**Activity:** In your answer, set down the records below exactly as they stand, omitting pictures.

[Source texts of formatted documents]
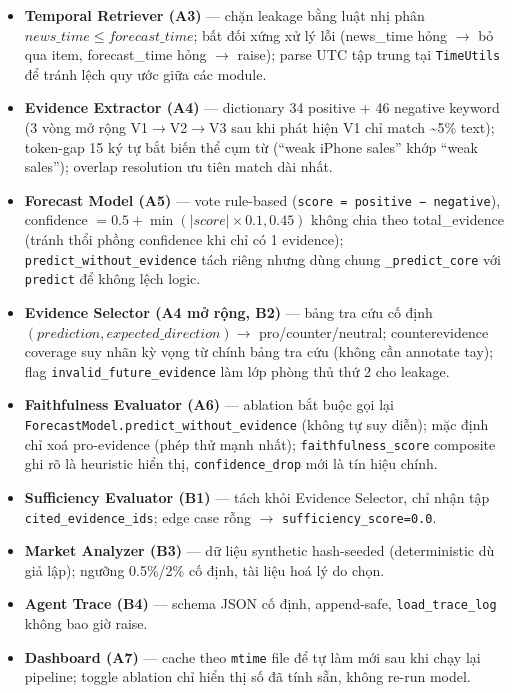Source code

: \begin{itemize}
  \item \textbf{Temporal Retriever (A3)} — chặn leakage bằng luật nhị phân $news\_time \le forecast\_time$; bất đối xứng xử lý lỗi (news\_time hỏng $\to$ bỏ qua item, forecast\_time hỏng $\to$ raise); parse UTC tập trung tại \texttt{TimeUtils} để tránh lệch quy ước giữa các module.
  \item \textbf{Evidence Extractor (A4)} — dictionary 34 positive + 46 negative keyword (3 vòng mở rộng V1$\to$V2$\to$V3 sau khi phát hiện V1 chỉ match \textasciitilde5\% text); token-gap 15 ký tự bắt biến thể cụm từ (``weak iPhone sales'' khớp ``weak sales''); overlap resolution ưu tiên match dài nhất.
  \item \textbf{Forecast Model (A5)} — vote rule-based (\texttt{score = positive − negative}), confidence $=0.5+\min(|score|{\times}0.1, 0.45)$ không chia theo total\_evidence (tránh thổi phồng confidence khi chỉ có 1 evidence); \texttt{predict\_without\_evidence} tách riêng nhưng dùng chung \texttt{\_predict\_core} với \texttt{predict} để không lệch logic.
  \item \textbf{Evidence Selector (A4 mở rộng, B2)} — bảng tra cứu cố định $(prediction, expected\_direction) \to$ pro/counter/neutral; counterevidence coverage suy nhãn kỳ vọng từ chính bảng tra cứu (không cần annotate tay); flag \texttt{invalid\_future\_evidence} làm lớp phòng thủ thứ 2 cho leakage.
  \item \textbf{Faithfulness Evaluator (A6)} — ablation bắt buộc gọi lại \texttt{ForecastModel.predict\_without\_evidence} (không tự suy diễn); mặc định chỉ xoá pro-evidence (phép thử mạnh nhất); \texttt{faithfulness\_score} composite ghi rõ là heuristic hiển thị, \texttt{confidence\_drop} mới là tín hiệu chính.
  \item \textbf{Sufficiency Evaluator (B1)} — tách khỏi Evidence Selector, chỉ nhận tập \texttt{cited\_evidence\_ids}; edge case rỗng $\to$ \texttt{sufficiency\_score=0.0}.
  \item \textbf{Market Analyzer (B3)} — dữ liệu synthetic hash-seeded (deterministic dù giả lập); ngưỡng 0.5\%/2\% cố định, tài liệu hoá lý do chọn.
  \item \textbf{Agent Trace (B4)} — schema JSON cố định, append-safe, \texttt{load\_trace\_log} không bao giờ raise.
  \item \textbf{Dashboard (A7)} — cache theo \texttt{mtime} file để tự làm mới sau khi chạy lại pipeline; toggle ablation chỉ hiển thị số đã tính sẵn, không re-run model.
\end{itemize}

**Result of the exercise:**
Source code

: \begin{itemize}
  \item \textbf{Temporal Retriever (A3)} — chặn leakage bằng luật nhị phân $news\_time \le forecast\_time$; bất đối xứng xử lý lỗi (news\_time hỏng $\to$ bỏ qua item, forecast\_time hỏng $\to$ raise); parse UTC tập trung tại \texttt{TimeUtils} để tránh lệch quy ước giữa các module.
  \item \textbf{Evidence Extractor (A4)} — dictionary 34 positive + 46 negative keyword (3 vòng mở rộng V1$\to$V2$\to$V3 sau khi phát hiện V1 chỉ match \textasciitilde5\% text); token-gap 15 ký tự bắt biến thể cụm từ (``weak iPhone sales'' khớp ``weak sales''); overlap resolution ưu tiên match dài nhất.
  \item \textbf{Forecast Model (A5)} — vote rule-based (\texttt{score = positive − negative}), confidence $=0.5+\min(|score|{\times}0.1, 0.45)$ không chia theo total\_evidence (tránh thổi phồng confidence khi chỉ có 1 evidence); \texttt{predict\_without\_evidence} tách riêng nhưng dùng chung \texttt{\_predict\_core} với \texttt{predict} để không lệch logic.
  \item \textbf{Evidence Selector (A4 mở rộng, B2)} — bảng tra cứu cố định $(prediction, expected\_direction) \to$ pro/counter/neutral; counterevidence coverage suy nhãn kỳ vọng từ chính bảng tra cứu (không cần annotate tay); flag \texttt{invalid\_future\_evidence} làm lớp phòng thủ thứ 2 cho leakage.
  \item \textbf{Faithfulness Evaluator (A6)} — ablation bắt buộc gọi lại \texttt{ForecastModel.predict\_without\_evidence} (không tự suy diễn); mặc định chỉ xoá pro-evidence (phép thử mạnh nhất); \texttt{faithfulness\_score} composite ghi rõ là heuristic hiển thị, \texttt{confidence\_drop} mới là tín hiệu chính.
  \item \textbf{Sufficiency Evaluator (B1)} — tách khỏi Evidence Selector, chỉ nhận tập \texttt{cited\_evidence\_ids}; edge case rỗng $\to$ \texttt{sufficiency\_score=0.0}.
  \item \textbf{Market Analyzer (B3)} — dữ liệu synthetic hash-seeded (deterministic dù giả lập); ngưỡng 0.5\%/2\% cố định, tài liệu hoá lý do chọn.
  \item \textbf{Agent Trace (B4)} — schema JSON cố định, append-safe, \texttt{load\_trace\_log} không bao giờ raise.
  \item \textbf{Dashboard (A7)} — cache theo \texttt{mtime} file để tự làm mới sau khi chạy lại pipeline; toggle ablation chỉ hiển thị số đã tính sẵn, không re-run model.
\end{itemize}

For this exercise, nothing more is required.